Et c’est le retour dans le diocèse d’Autun : dans le cadre d’un dialogue avec l’évêque, le Père Lebrun j’avais par lettre conditionné ce retour à l’engagement du diocèse à ne jamais m’affecter à un ministère de prêtre-professeur dans l’un ou l’autre des établissements scolaires du diocèse, une affectation qui était relativement fréquente à l’époque. Le Père Lebrun en fut d’accord, et cet engagement de l’évêque me servit une fois pour refuser une affectation qui m’était proposée par son Conseil.
1957 : Vicaire à la paroisse Notre-Dame, à Autun
le curé était le chanoine Couette, l’autre vicaire étant Marcel Picardat. Puis, après l’unification des deux paroisses, la Cathédrale et Notre-Dame je devins vicaire des paroisses unies, avec par la suite la charge plus particulière de la Cathédrale avec résidence dans l’ancienne cure de la Cathédrale
A ce moment, il y eut aussi avec nous, dans l’équipe de prêtres, entre autres, Maurice Level, René Girard
A cette cure de la Cathédrale j’ai cohabité durant ces années-là avec le Père Deshaires, vicaire général et aussi avec le père Camille Biot, alors supérieur de Saint-Lazare, mais qui tous les deux avaient leur appartement privé dans la maison, une présence qui pour moi fut très positive.
Durant ces années au service des paroisses autunoises j’étais aussi chargé d’assurer l’aumônerie du pensionnat du Saint-Sacrement, puis l’aumônerie du lycée Bonaparte. En plus de la J.O.C., je suis devenu également aumônier du secteur A.C.O. d’Autun, et aumônier du district des Guides de France Autun-Le Creusot.

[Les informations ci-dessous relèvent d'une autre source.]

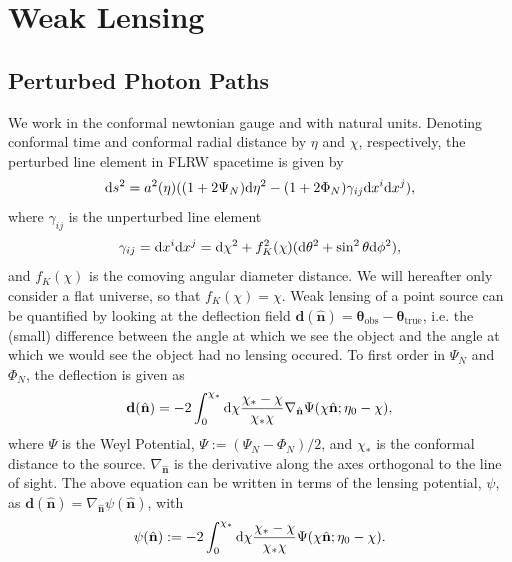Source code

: \documentclass[11pt]{article} %
\DeclareRobustCommand{\d}{\ifmmode\text{d}\else d\fi}
\begin{document}
\pagebreak
\printbibliography

\appendix

\section{Weak Lensing}\label{sec:weaklensing}
\subsection{Perturbed Photon Paths}
We work in the conformal newtonian gauge and with natural units. Denoting conformal time and conformal radial distance by $\eta$ and $\chi$, respectively, the perturbed line element in FLRW spacetime is given by
\begin{equation}
    \d s^2 = a^2(\eta)((1 + 2\Psi_N) \d \eta^2 - (1 + 2\Phi_N) \gamma_{ij}\d x^i \d x^j),
\end{equation}
where $\gamma_{ij}$ is the unperturbed line element
\begin{equation}
    \gamma_{ij} = \d x^i \d x^j = \d \chi^2 + f^2_K(\chi)(\d \theta^2 + \sin ^2 \theta \d \phi ^2),
\end{equation}
and $f_K(\chi)$ is the comoving angular diameter distance. We will hereafter only consider a flat universe, so that $f_K(\chi) = \chi$. Weak lensing of a point source can be quantified by looking at the deflection field $\mathbf d (\hat{\mathbf n}) = \mathbf \theta_{\text{obs}} - \mathbf \theta_{\text{true}}$, i.e. the (small) difference between the angle at which we see the object and the angle at which we would see the object had no lensing occured. To first order in $\Psi_N$ and $\Phi_N$, the deflection is given as \cite{dodelson2020modern}
\begin{equation}
    \mathbf d(\hat{\mathbf n}) = -2 \int_0^{\chi_*}\d \chi \frac{\chi_* - \chi}{\chi_*\chi}\nabla_{\hat{\mathbf n}}\Psi(\chi\hat{\mathbf n};\eta_0 - \chi),
\end{equation}
where $\Psi$ is the Weyl Potential, $\Psi := (\Psi_N - \Phi_N)/2$, and $\chi_*$ is the conformal distance to the source. $\nabla_{\hat{\mathbf n}}$ is the derivative along the axes orthogonal to the line of sight. The above equation can be written in terms of the lensing potential, $\psi$, as $\mathbf d (\hat{\mathbf n}) = \nabla_{\hat{\mathbf n}} \psi(\hat{\mathbf n})$, with
\begin{equation}
    \psi(\hat {\mathbf n}) := -2 \int_0^{\chi_*}\d \chi \frac{\chi_* - \chi}{\chi_*\chi}\Psi(\chi\hat{\mathbf n};\eta_0 - \chi).
\end{equation}
\end{document}
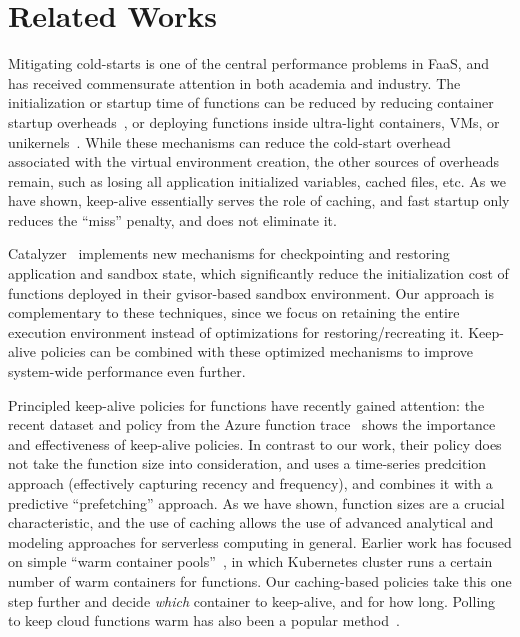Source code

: \section{Related Works}
\label{sec:faascache-related}


Mitigating cold-starts is one of the central performance problems in FaaS, and has received commensurate attention in both academia and industry.
%
The initialization or startup time of functions can be reduced  by reducing container startup overheads~\cite{oakes_sock_2018,mohan_agile_2019, akkus_sand_2018}, or deploying functions inside ultra-light containers, VMs, or unikernels~\cite{unikernels,firecracker-nsdi20}.
%
While these mechanisms can reduce the cold-start overhead associated with the virtual environment creation, the other sources of overheads remain, such as losing all application initialized variables, cached files, etc.
As we have shown, keep-alive essentially serves the role of caching, and fast startup only reduces the ``miss'' penalty, and does not eliminate it.

Catalyzer~\cite{du2020catalyzer} implements new mechanisms for checkpointing and restoring application and sandbox state, which significantly reduce the initialization cost of functions deployed in their gvisor-based sandbox environment. 
Our approach is complementary to these techniques, since we focus on retaining the entire execution environment instead of optimizations for restoring/recreating it. 
Keep-alive policies can be combined with these optimized mechanisms to improve system-wide performance even further. 


Principled keep-alive policies for functions have recently gained attention: the recent dataset and policy from the Azure function trace~\cite{shahrad_serverless_2020} shows the importance and effectiveness of keep-alive policies. 
In contrast to our work, their policy does not take the function size into consideration, and uses a time-series predcition approach (effectively capturing recency and frequency), and combines it with a predictive ``prefetching'' approach. 
As we have shown, function sizes are a crucial characteristic, and the use of caching allows the use of advanced analytical and modeling approaches for serverless computing in general. 
Earlier work has focused on simple ``warm container pools''~\cite{lin_mitigating_2019}, in which Kubernetes cluster runs a certain number of warm containers for functions. 
Our caching-based policies take this one step further and decide \emph{which} container to keep-alive, and for how long. 
Polling to keep cloud functions warm has also been a popular method~\cite{warm2,warm1}.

Somme toute un ministère assez varié pour l’époque !
1966 : Appelé à faire partie de l’équipe des aumôniers diocésains, alors animée par le Père Deshaires, vicaire général. Là j’ai assuré les fonctions d’aumônier diocésain de l’A.C.O., de l’A.C.M.S.S., des Guides de France. Avec les autres aumôniers diocésains (en particulier Pierre Bouthière, Louis Bouard, Hubert Robert, Daniel Charpiot, Pierre Calimé, Fernand Michel, Marcel Collaudin, et j’en oublie) j’ai résidé d’abord dans les locaux de la rue de l’Arquebuse, à Autun (on nous appelait les arquebusiers), puis à la Maison Saint-Antoine. C’est dans ce cadre que j’ai eu le privilège de participer aux fameux « Congrès balladoires », animés entre autres par Jean-Marie Fernez, lui-même ancien aumônier diocésain.
En outre, à partir de 1968, et jusqu’en 1983, j’ai fait partie du Conseil de Mgr Le Bourgeois, comme délégué épiscopal pour la Mission Ouvrière. Ce temps de collaboration avec le Père le Bourgeois, vécue dans une confiance réciproque, fut pour moi une période très enrichissante pour mon ministère.
1982 : Envoyé sous la responsabilité de la Mission Ouvrière pour « un travail de défrichage et de fondation » (A.C.O., et J.O.C.) sur la zone pastorale de l’Arroux-Loire, avec . résidence dans la cure de la paroisse Notre-Dame à Digoin, en compagnie de Gérard Bodelin, le curé des lieux, et de Maurice Guénard, desservant Saint-Agnan, Chalmoux, et autres lieux. Ce fut aussi pour moi un temps de collaboration forte avec Emile Duhesme, le vicaire épiscopal territorial qui résidait à Paray, également avec Pierre Monveneur, curé de Sainte-Marguerite à Paray, Paul Delphin, curé de la Briérette, à Digoin
1985 : « Envoyé à plein temps pour le service de la Mission Ouvrière dans le Bassin Minier et le sud-ouest du département », avec résidence à Montceau, dans les locaux de l’aumônerie, 40,rue de Gourdon, que je partage d’abord avec Nicolas Goury, puis avec Dominique Auduc. Le 14 octobre 1986 : nommé prêtre-coordinateur du secteur de Mission Ouvrière du Bassin Minier, en équipe avec deux laïcs, André et Madeleine Vulin. Pour moi, ce fut aussi un temps de collaboration forte avec le vicaire épiscopal de la zone, Jean-Noël Devillard
2008 : Autorisé à entrer en retraite, avec une lettre du vicaire général, Georges Auduc, qui me précise : « Même à la retraite, nous restons des pasteurs, des serviteurs, et des témoins »
2010 : Domicilié dans la résidence des Peupliers à Montceau-les-Mines
2016 : Décède le 14 novembre

Quelques réflexions qui m’habitent :

La fécondité d’un travail avec des laïcs : un véritable partenariat, à vivre en situation d’égalité, dans la complémentarité et le respect de la vocation spécifique de chacun. Pour moi, il a là quelque chose de fondamental que j’ai eu la chance d’expérimenter profondément :

– fécondité pour que se vive vraiment la mission de l’Eglise dans le monde…Mais aussi nécessité pour assurer l’avenir de l’Eglise, son existence, demain alors que le nombre des prêtres s’annonce encore moins important.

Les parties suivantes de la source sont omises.